» Exercise directions: This task calls for printing every entry exactly.

» Listed records:
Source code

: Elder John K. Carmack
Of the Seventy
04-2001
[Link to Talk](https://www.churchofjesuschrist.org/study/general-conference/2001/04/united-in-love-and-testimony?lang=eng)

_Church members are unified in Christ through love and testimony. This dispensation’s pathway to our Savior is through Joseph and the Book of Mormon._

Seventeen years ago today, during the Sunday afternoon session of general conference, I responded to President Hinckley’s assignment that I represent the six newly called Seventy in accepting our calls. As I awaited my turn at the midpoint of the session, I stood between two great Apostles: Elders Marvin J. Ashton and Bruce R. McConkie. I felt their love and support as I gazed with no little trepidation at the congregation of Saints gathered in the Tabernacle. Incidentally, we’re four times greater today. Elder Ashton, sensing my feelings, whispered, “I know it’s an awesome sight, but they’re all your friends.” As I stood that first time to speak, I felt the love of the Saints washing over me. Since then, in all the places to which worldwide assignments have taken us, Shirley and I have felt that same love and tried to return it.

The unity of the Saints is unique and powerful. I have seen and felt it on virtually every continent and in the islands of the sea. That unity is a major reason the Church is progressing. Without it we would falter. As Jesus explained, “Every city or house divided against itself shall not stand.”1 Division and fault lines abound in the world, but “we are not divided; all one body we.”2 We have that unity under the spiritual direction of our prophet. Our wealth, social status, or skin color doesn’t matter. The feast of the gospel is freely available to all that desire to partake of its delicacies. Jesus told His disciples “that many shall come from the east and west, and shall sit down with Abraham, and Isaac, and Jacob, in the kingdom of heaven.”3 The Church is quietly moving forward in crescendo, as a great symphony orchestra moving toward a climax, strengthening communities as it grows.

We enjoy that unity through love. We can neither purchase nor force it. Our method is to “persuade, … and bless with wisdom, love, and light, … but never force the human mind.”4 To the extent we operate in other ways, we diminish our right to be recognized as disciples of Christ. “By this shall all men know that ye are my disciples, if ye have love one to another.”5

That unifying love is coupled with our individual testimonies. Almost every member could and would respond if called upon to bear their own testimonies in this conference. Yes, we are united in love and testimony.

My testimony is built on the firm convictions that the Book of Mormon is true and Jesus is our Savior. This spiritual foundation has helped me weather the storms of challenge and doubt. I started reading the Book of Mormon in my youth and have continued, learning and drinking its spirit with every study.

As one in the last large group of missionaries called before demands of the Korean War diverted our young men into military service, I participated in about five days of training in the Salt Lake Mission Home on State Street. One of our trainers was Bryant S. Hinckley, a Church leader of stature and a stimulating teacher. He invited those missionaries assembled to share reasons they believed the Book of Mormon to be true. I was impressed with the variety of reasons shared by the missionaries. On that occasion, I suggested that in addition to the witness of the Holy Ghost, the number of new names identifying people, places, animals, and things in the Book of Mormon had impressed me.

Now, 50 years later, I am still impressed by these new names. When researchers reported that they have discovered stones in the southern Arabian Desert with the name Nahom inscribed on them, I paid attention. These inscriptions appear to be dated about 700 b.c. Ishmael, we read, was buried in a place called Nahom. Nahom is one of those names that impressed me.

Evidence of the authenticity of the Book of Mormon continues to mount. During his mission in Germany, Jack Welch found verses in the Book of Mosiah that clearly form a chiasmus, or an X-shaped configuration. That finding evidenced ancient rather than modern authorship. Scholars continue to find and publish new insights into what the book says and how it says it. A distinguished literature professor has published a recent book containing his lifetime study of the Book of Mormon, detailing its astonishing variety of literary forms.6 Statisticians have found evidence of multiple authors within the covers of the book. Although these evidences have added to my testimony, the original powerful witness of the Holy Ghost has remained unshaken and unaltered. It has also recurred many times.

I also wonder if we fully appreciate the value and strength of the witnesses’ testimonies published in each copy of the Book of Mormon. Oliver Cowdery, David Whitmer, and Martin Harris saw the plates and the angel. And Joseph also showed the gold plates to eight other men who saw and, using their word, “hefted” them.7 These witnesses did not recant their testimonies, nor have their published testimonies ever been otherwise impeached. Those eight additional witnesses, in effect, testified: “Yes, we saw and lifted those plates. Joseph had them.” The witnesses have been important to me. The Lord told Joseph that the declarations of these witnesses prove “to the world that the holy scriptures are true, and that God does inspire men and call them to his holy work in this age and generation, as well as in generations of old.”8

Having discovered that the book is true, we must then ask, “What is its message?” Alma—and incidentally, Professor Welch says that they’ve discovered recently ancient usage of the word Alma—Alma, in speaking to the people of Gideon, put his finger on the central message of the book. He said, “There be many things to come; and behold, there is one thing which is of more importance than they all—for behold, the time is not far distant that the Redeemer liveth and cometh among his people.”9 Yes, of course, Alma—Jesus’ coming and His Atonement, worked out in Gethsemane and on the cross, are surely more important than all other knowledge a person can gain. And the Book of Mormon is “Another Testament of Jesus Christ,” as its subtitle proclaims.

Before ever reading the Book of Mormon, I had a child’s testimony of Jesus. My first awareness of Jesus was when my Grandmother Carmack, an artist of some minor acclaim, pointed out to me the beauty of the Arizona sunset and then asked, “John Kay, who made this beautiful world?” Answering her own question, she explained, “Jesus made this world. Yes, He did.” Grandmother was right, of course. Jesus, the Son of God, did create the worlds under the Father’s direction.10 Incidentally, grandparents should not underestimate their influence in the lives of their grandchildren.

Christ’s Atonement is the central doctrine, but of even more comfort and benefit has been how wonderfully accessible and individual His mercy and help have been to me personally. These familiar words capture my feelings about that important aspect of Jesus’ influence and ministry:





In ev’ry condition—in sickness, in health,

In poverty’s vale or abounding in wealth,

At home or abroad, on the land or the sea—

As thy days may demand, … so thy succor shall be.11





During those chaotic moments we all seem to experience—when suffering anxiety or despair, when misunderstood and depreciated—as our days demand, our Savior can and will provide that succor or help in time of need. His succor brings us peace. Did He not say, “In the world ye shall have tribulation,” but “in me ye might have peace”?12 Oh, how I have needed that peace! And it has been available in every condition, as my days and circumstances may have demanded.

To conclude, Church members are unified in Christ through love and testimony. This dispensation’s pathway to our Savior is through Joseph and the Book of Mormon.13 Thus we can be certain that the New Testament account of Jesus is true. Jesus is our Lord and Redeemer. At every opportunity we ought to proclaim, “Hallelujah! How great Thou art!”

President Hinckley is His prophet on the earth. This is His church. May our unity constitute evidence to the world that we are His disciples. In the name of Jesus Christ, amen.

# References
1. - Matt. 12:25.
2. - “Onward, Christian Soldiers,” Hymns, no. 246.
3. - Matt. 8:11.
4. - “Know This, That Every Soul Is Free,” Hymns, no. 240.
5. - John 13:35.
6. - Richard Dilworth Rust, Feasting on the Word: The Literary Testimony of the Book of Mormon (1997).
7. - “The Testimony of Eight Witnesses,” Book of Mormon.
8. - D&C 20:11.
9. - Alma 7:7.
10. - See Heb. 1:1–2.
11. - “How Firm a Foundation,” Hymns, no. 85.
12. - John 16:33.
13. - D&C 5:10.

» Answer for the task:
Source code

: Elder John K. Carmack
Of the Seventy
04-2001
[Link to Talk](https://www.churchofjesuschrist.org/study/general-conference/2001/04/united-in-love-and-testimony?lang=eng)

_Church members are unified in Christ through love and testimony. This dispensation’s pathway to our Savior is through Joseph and the Book of Mormon._

Seventeen years ago today, during the Sunday afternoon session of general conference, I responded to President Hinckley’s assignment that I represent the six newly called Seventy in accepting our calls. As I awaited my turn at the midpoint of the session, I stood between two great Apostles: Elders Marvin J. Ashton and Bruce R. McConkie. I felt their love and support as I gazed with no little trepidation at the congregation of Saints gathered in the Tabernacle. Incidentally, we’re four times greater today. Elder Ashton, sensing my feelings, whispered, “I know it’s an awesome sight, but they’re all your friends.” As I stood that first time to speak, I felt the love of the Saints washing over me. Since then, in all the places to which worldwide assignments have taken us, Shirley and I have felt that same love and tried to return it.

The unity of the Saints is unique and powerful. I have seen and felt it on virtually every continent and in the islands of the sea. That unity is a major reason the Church is progressing. Without it we would falter. As Jesus explained, “Every city or house divided against itself shall not stand.”1 Division and fault lines abound in the world, but “we are not divided; all one body we.”2 We have that unity under the spiritual direction of our prophet. Our wealth, social status, or skin color doesn’t matter. The feast of the gospel is freely available to all that desire to partake of its delicacies. Jesus told His disciples “that many shall come from the east and west, and shall sit down with Abraham, and Isaac, and Jacob, in the kingdom of heaven.”3 The Church is quietly moving forward in crescendo, as a great symphony orchestra moving toward a climax, strengthening communities as it grows.

We enjoy that unity through love. We can neither purchase nor force it. Our method is to “persuade, … and bless with wisdom, love, and light, … but never force the human mind.”4 To the extent we operate in other ways, we diminish our right to be recognized as disciples of Christ. “By this shall all men know that ye are my disciples, if ye have love one to another.”5

That unifying love is coupled with our individual testimonies. Almost every member could and would respond if called upon to bear their own testimonies in this conference. Yes, we are united in love and testimony.

My testimony is built on the firm convictions that the Book of Mormon is true and Jesus is our Savior. This spiritual foundation has helped me weather the storms of challenge and doubt. I started reading the Book of Mormon in my youth and have continued, learning and drinking its spirit with every study.

As one in the last large group of missionaries called before demands of the Korean War diverted our young men into military service, I participated in about five days of training in the Salt Lake Mission Home on State Street. One of our trainers was Bryant S. Hinckley, a Church leader of stature and a stimulating teacher. He invited those missionaries assembled to share reasons they believed the Book of Mormon to be true. I was impressed with the variety of reasons shared by the missionaries. On that occasion, I suggested that in addition to the witness of the Holy Ghost, the number of new names identifying people, places, animals, and things in the Book of Mormon had impressed me.

Now, 50 years later, I am still impressed by these new names. When researchers reported that they have discovered stones in the southern Arabian Desert with the name Nahom inscribed on them, I paid attention. These inscriptions appear to be dated about 700 b.c. Ishmael, we read, was buried in a place called Nahom. Nahom is one of those names that impressed me.

Evidence of the authenticity of the Book of Mormon continues to mount. During his mission in Germany, Jack Welch found verses in the Book of Mosiah that clearly form a chiasmus, or an X-shaped configuration. That finding evidenced ancient rather than modern authorship. Scholars continue to find and publish new insights into what the book says and how it says it. A distinguished literature professor has published a recent book containing his lifetime study of the Book of Mormon, detailing its astonishing variety of literary forms.6 Statisticians have found evidence of multiple authors within the covers of the book. Although these evidences have added to my testimony, the original powerful witness of the Holy Ghost has remained unshaken and unaltered. It has also recurred many times.

I also wonder if we fully appreciate the value and strength of the witnesses’ testimonies published in each copy of the Book of Mormon. Oliver Cowdery, David Whitmer, and Martin Harris saw the plates and the angel. And Joseph also showed the gold plates to eight other men who saw and, using their word, “hefted” them.7 These witnesses did not recant their testimonies, nor have their published testimonies ever been otherwise impeached. Those eight additional witnesses, in effect, testified: “Yes, we saw and lifted those plates. Joseph had them.” The witnesses have been important to me. The Lord told Joseph that the declarations of these witnesses prove “to the world that the holy scriptures are true, and that God does inspire men and call them to his holy work in this age and generation, as well as in generations of old.”8

Having discovered that the book is true, we must then ask, “What is its message?” Alma—and incidentally, Professor Welch says that they’ve discovered recently ancient usage of the word Alma—Alma, in speaking to the people of Gideon, put his finger on the central message of the book. He said, “There be many things to come; and behold, there is one thing which is of more importance than they all—for behold, the time is not far distant that the Redeemer liveth and cometh among his people.”9 Yes, of course, Alma—Jesus’ coming and His Atonement, worked out in Gethsemane and on the cross, are surely more important than all other knowledge a person can gain. And the Book of Mormon is “Another Testament of Jesus Christ,” as its subtitle proclaims.

Before ever reading the Book of Mormon, I had a child’s testimony of Jesus. My first awareness of Jesus was when my Grandmother Carmack, an artist of some minor acclaim, pointed out to me the beauty of the Arizona sunset and then asked, “John Kay, who made this beautiful world?” Answering her own question, she explained, “Jesus made this world. Yes, He did.” Grandmother was right, of course. Jesus, the Son of God, did create the worlds under the Father’s direction.10 Incidentally, grandparents should not underestimate their influence in the lives of their grandchildren.

Christ’s Atonement is the central doctrine, but of even more comfort and benefit has been how wonderfully accessible and individual His mercy and help have been to me personally. These familiar words capture my feelings about that important aspect of Jesus’ influence and ministry:





In ev’ry condition—in sickness, in health,

In poverty’s vale or abounding in wealth,

At home or abroad, on the land or the sea—

As thy days may demand, … so thy succor shall be.11





During those chaotic moments we all seem to experience—when suffering anxiety or despair, when misunderstood and depreciated—as our days demand, our Savior can and will provide that succor or help in time of need. His succor brings us peace. Did He not say, “In the world ye shall have tribulation,” but “in me ye might have peace”?12 Oh, how I have needed that peace! And it has been available in every condition, as my days and circumstances may have demanded.

To conclude, Church members are unified in Christ through love and testimony. This dispensation’s pathway to our Savior is through Joseph and the Book of Mormon.13 Thus we can be certain that the New Testament account of Jesus is true. Jesus is our Lord and Redeemer. At every opportunity we ought to proclaim, “Hallelujah! How great Thou art!”

President Hinckley is His prophet on the earth. This is His church. May our unity constitute evidence to the world that we are His disciples. In the name of Jesus Christ, amen.

# References
1. - Matt. 12:25.
2. - “Onward, Christian Soldiers,” Hymns, no. 246.
3. - Matt. 8:11.
4. - “Know This, That Every Soul Is Free,” Hymns, no. 240.
5. - John 13:35.
6. - Richard Dilworth Rust, Feasting on the Word: The Literary Testimony of the Book of Mormon (1997).
7. - “The Testimony of Eight Witnesses,” Book of Mormon.
8. - D&C 20:11.
9. - Alma 7:7.
10. - See Heb. 1:1–2.
11. - “How Firm a Foundation,” Hymns, no. 85.
12. - John 16:33.
13. - D&C 5:10.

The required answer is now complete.